▸ **Provided records**
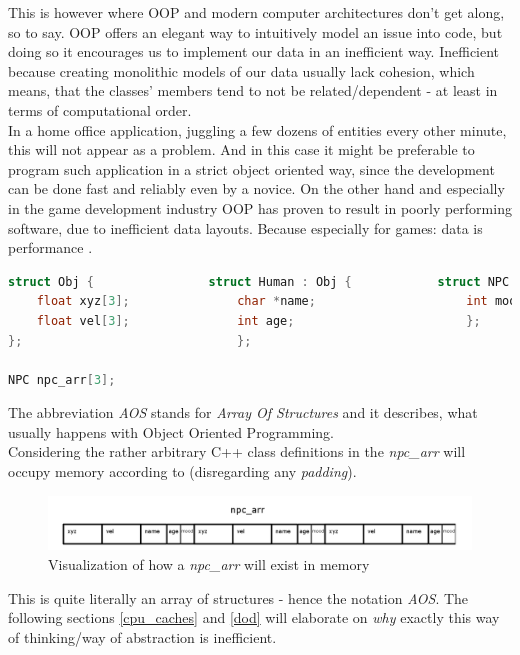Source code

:  This is however where OOP and modern computer architectures don't get along, so to say. OOP offers an elegant way to intuitively model an issue into code, but doing so it encourages us to implement our data in an inefficient way. Inefficient because creating monolithic models of our data usually lack cohesion, which means, that the classes' members tend to not be related/dependent  - at least in terms of computational order.\\
 In a home office application, juggling a few dozens of entities every other minute, this will not appear as a problem. And in this case it might be preferable to program such application in a strict object oriented way, since the development can be done fast and reliably even by a novice. On the other hand and especially in the game development industry OOP has proven to result in poorly performing software, due to inefficient data layouts. Because especially for games: data is performance .\\
 \begin{lstlisting}[language=C++,numbers=none,name={Example of some hierarchical POD class definitions},label={pods}]
struct Obj {				struct Human : Obj {			struct NPC : Human {
	float xyz[3];				char *name;						int mood;
	float vel[3];				int age;						};
};								};

NPC npc_arr[3];
 \end{lstlisting}
The abbreviation \textit{AOS} stands for \textit{Array Of Structures} and it describes, what usually happens with Object Oriented Programming.\\
Considering the rather arbitrary C++ class definitions in  the \textit{npc\_arr} will occupy memory according to  (disregarding any \textit{padding}).
\begin{figure}[!htbp]
	\centering
	\includegraphics[width=1.0\linewidth]{PICs/npcs_in_memory}
	\caption{Visualization of how a \textit{npc\_arr} will exist in memory}\label{npcs_in_memory}
\end{figure}
This is quite literally an array of structures - hence the notation \textit{AOS}. The following sections \ref{cpu_caches} and \ref{dod} will elaborate on \textit{why} exactly this way of thinking/way of abstraction is inefficient.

▸ **What is required**
Go through the listing above and return every line where the word "begin" occurs.

▸ **Finished exercise**
 \begin{lstlisting}[language=C++,numbers=none,name={Example of some hierarchical POD class definitions},label={pods}]
\begin{figure}[!htbp]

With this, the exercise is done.